- Work instruction -
Each line from the one containing "How many seconds are in a year?" onward, through the end of the entries, is to be transcribed exactly; nothing else is to be included.

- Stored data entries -
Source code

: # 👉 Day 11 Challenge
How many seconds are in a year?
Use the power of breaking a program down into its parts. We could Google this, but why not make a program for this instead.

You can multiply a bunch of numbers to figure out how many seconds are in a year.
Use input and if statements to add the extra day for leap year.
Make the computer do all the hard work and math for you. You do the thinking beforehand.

- Result of the exercise -
How many seconds are in a year?
Use the power of breaking a program down into its parts. We could Google this, but why not make a program for this instead.

You can multiply a bunch of numbers to figure out how many seconds are in a year.
Use input and if statements to add the extra day for leap year.
Make the computer do all the hard work and math for you. You do the thinking beforehand.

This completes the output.